*SUPPLIED MATERIAL*:
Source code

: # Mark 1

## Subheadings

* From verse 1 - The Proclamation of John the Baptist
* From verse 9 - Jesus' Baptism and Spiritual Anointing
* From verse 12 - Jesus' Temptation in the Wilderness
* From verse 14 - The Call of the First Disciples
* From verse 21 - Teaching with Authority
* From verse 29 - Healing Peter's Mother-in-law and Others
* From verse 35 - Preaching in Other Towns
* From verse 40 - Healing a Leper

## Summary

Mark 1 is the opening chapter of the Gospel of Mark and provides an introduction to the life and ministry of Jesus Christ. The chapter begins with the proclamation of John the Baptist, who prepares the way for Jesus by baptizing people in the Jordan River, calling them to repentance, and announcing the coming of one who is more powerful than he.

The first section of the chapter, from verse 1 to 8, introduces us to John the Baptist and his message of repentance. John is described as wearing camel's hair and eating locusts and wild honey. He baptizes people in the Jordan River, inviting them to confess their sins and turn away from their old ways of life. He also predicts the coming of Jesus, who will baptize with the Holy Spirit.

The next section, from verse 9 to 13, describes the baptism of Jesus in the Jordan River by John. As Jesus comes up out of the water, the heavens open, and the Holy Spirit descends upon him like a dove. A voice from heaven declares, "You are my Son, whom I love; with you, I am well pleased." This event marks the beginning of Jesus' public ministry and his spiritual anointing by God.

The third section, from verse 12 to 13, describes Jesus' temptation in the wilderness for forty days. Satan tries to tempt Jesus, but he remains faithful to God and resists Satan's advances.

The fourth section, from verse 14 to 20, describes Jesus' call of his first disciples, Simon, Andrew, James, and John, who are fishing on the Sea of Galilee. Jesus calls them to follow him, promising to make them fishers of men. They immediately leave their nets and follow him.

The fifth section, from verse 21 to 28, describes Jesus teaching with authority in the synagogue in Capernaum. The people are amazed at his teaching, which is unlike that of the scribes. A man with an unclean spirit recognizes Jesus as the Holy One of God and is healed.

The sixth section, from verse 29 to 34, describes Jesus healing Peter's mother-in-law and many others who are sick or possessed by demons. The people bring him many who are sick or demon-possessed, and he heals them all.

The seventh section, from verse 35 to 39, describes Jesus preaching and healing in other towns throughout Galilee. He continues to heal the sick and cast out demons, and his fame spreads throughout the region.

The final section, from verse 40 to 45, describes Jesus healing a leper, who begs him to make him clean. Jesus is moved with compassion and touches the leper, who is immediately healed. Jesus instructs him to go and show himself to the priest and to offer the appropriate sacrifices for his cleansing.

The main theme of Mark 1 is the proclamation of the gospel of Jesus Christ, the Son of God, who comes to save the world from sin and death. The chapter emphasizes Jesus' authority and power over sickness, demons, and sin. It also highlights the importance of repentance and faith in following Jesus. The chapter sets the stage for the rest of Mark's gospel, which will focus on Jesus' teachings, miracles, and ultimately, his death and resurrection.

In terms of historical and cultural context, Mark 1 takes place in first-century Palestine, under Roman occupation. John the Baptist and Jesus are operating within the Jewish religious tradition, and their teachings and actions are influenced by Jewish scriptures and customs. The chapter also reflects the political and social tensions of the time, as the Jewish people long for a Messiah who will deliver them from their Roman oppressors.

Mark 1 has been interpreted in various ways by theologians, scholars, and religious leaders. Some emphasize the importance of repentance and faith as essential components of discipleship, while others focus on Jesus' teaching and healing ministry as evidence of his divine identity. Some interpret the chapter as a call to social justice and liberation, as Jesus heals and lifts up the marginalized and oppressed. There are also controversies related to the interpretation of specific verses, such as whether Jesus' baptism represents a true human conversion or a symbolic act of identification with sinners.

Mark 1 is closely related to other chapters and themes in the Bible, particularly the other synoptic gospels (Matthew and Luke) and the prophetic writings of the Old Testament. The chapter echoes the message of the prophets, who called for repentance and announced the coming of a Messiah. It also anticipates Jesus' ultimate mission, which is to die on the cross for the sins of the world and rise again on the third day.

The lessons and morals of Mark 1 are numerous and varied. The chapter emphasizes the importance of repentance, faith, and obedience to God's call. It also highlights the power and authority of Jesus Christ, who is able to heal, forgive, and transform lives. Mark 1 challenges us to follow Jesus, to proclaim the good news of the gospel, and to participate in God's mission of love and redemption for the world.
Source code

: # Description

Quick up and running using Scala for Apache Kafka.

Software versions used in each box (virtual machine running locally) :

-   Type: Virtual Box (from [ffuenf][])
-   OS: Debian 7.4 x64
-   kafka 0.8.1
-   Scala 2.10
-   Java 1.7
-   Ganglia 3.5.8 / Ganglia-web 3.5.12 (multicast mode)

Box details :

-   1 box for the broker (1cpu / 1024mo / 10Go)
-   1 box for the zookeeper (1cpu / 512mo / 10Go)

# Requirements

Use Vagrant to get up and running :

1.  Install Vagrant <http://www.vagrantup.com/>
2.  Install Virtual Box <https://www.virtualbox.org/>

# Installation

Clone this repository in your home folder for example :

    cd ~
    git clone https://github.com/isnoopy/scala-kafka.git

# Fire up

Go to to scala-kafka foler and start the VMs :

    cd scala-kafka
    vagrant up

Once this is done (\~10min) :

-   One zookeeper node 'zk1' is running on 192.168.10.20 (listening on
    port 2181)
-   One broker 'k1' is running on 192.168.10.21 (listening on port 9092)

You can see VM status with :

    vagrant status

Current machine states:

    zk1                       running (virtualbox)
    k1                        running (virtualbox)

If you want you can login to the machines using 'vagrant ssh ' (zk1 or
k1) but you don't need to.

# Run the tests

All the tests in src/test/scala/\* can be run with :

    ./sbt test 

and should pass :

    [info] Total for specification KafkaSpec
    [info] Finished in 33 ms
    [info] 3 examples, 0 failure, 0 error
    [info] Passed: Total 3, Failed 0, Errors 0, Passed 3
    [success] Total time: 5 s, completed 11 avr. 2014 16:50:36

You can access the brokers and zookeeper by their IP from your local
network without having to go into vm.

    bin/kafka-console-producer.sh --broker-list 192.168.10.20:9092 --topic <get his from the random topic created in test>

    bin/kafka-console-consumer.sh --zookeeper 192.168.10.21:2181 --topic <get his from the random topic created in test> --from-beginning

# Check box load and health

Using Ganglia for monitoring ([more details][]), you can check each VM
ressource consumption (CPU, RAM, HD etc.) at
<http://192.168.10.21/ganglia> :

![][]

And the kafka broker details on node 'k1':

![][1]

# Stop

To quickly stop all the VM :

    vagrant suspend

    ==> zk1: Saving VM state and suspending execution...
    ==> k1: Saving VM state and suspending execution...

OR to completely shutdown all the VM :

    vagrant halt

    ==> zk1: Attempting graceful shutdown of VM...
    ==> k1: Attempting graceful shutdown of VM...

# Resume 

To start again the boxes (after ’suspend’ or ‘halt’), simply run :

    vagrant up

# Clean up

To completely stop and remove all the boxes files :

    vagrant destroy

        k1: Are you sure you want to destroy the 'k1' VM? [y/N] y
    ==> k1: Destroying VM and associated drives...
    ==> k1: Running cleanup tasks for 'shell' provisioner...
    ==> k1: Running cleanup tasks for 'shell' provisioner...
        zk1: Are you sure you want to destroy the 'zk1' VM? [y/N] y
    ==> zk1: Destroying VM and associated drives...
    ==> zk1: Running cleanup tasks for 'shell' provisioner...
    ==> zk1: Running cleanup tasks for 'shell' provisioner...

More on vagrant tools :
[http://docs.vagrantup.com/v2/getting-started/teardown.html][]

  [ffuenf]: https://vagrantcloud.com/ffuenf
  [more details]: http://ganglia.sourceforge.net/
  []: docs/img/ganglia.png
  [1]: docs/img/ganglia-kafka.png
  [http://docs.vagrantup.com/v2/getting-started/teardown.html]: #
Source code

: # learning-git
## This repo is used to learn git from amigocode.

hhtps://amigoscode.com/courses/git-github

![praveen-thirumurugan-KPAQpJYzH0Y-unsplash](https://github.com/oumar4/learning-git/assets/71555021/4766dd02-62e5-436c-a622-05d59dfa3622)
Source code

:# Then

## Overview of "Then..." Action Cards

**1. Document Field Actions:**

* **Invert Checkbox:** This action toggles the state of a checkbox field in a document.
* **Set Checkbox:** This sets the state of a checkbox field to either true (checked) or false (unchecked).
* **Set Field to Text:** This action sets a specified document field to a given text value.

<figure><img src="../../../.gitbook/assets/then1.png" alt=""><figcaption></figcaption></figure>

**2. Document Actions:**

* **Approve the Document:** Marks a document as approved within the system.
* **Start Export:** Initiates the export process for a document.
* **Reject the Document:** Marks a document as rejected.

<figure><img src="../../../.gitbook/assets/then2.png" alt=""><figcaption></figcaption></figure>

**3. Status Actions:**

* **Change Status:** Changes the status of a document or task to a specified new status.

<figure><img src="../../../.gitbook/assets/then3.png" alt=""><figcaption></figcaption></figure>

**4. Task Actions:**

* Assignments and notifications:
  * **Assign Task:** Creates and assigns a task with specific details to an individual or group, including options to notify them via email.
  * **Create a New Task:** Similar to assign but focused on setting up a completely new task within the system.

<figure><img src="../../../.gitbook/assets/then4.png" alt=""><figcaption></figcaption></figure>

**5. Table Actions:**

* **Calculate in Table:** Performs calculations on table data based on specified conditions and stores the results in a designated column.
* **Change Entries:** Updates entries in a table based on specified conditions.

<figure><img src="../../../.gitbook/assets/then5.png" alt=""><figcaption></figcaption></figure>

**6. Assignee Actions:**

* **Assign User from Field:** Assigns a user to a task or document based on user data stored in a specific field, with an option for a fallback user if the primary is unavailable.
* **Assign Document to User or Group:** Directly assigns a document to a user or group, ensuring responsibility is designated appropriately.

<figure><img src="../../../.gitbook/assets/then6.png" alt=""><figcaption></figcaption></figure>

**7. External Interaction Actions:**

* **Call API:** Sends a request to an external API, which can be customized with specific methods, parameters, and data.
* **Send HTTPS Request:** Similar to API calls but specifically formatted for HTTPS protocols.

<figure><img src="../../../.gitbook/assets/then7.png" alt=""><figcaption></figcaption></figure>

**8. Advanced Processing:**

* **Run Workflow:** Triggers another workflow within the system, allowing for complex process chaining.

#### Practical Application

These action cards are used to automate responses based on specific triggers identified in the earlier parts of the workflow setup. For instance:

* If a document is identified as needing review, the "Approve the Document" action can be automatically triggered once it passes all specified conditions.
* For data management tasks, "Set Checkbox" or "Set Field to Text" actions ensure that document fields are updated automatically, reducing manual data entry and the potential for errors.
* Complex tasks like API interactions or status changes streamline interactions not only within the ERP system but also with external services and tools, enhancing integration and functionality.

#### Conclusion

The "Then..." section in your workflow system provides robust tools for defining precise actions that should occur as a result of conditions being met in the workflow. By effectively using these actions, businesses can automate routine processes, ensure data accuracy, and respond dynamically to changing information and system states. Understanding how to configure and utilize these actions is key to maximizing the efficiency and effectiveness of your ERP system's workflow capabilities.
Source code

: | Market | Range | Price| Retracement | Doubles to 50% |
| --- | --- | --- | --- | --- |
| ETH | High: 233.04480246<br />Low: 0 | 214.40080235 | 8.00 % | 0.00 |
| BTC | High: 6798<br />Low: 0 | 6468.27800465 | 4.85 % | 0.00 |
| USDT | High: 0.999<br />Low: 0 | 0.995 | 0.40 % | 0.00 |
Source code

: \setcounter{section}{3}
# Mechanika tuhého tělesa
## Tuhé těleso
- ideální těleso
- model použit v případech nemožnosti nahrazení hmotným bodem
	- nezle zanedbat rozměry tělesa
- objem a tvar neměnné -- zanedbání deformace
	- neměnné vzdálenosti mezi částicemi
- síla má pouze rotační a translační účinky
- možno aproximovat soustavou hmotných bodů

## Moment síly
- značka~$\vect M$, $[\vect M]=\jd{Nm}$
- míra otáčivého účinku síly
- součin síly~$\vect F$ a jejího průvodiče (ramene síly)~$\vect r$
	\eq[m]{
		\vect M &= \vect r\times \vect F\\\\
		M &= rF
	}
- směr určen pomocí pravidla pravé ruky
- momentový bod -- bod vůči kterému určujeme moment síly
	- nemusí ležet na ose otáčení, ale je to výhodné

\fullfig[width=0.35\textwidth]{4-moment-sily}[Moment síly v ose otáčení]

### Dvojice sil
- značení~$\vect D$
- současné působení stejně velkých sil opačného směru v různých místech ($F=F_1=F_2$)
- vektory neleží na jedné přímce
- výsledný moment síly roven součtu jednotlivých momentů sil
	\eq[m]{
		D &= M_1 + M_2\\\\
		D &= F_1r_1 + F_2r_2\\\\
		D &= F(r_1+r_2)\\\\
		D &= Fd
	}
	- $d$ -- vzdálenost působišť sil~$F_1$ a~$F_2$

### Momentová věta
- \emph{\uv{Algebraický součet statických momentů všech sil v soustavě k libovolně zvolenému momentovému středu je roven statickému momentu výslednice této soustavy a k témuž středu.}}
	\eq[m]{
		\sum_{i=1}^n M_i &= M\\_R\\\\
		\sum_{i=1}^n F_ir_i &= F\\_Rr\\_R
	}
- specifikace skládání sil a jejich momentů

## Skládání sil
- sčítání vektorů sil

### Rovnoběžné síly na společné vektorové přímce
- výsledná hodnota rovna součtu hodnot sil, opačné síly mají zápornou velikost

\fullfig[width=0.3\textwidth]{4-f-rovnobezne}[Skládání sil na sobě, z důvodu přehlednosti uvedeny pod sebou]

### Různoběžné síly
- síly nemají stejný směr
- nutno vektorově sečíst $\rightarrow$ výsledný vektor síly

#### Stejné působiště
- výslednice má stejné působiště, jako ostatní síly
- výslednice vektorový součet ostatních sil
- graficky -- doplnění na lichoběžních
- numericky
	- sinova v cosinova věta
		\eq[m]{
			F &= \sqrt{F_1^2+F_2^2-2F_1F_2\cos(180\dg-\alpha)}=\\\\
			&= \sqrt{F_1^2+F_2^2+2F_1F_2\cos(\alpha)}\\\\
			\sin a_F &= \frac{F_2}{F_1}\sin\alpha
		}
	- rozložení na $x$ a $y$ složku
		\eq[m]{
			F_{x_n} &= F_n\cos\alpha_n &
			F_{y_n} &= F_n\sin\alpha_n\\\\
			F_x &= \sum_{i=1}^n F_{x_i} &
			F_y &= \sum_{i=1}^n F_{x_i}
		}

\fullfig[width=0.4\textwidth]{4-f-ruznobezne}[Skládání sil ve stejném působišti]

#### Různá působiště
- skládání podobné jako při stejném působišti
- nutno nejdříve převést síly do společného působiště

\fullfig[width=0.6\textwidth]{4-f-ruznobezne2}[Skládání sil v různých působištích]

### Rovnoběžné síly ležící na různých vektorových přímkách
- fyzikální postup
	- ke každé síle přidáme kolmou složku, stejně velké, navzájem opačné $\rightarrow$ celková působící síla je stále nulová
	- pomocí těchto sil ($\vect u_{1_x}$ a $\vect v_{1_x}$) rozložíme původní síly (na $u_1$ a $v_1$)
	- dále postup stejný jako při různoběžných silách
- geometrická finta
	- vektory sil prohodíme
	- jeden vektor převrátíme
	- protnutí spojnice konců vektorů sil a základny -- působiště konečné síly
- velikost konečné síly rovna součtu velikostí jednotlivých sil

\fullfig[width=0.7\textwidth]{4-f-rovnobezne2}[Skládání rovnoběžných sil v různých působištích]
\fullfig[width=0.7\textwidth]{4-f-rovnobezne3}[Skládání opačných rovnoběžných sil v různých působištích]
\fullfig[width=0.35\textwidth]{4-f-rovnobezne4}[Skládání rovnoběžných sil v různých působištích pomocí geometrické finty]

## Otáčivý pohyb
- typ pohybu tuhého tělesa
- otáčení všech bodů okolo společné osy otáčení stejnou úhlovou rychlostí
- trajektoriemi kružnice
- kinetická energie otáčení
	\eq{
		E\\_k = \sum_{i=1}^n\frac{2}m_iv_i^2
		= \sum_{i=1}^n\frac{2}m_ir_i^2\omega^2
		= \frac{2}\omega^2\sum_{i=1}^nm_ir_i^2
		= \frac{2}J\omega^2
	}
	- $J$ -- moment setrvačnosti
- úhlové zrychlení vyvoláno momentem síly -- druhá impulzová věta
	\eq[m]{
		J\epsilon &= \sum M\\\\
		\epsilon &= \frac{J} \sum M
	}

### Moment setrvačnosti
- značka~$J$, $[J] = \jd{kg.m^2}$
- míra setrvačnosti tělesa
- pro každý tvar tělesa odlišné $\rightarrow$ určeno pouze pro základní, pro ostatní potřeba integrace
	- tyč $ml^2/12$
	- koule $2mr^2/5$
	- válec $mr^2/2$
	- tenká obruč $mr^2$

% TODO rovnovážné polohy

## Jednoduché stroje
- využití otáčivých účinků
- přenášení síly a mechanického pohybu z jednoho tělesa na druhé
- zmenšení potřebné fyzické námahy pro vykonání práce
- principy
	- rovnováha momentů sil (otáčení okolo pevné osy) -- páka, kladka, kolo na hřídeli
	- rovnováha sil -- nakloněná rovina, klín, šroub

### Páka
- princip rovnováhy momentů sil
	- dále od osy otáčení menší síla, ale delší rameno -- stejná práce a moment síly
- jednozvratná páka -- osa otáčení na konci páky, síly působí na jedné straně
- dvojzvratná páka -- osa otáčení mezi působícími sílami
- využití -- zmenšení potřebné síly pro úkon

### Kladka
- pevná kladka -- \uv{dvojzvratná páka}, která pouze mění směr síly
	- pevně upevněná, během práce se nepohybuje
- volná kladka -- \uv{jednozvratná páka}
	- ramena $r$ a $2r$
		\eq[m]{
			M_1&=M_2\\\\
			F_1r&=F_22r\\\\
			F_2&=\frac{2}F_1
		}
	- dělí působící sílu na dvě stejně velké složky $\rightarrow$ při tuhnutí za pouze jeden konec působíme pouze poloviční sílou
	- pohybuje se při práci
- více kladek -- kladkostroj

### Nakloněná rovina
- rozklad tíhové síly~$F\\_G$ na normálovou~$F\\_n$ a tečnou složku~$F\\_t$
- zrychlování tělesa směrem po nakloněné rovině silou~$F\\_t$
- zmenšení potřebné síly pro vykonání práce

*ACTIVITY*: Return the material exactly as it stands above, but only from its first line to the line containing "Preaching in Other Towns", both ends included.

*ANSWER TO THIS PROBLEM*:
Source code

: # Mark 1

## Subheadings

* From verse 1 - The Proclamation of John the Baptist
* From verse 9 - Jesus' Baptism and Spiritual Anointing
* From verse 12 - Jesus' Temptation in the Wilderness
* From verse 14 - The Call of the First Disciples
* From verse 21 - Teaching with Authority
* From verse 29 - Healing Peter's Mother-in-law and Others
* From verse 35 - Preaching in Other Towns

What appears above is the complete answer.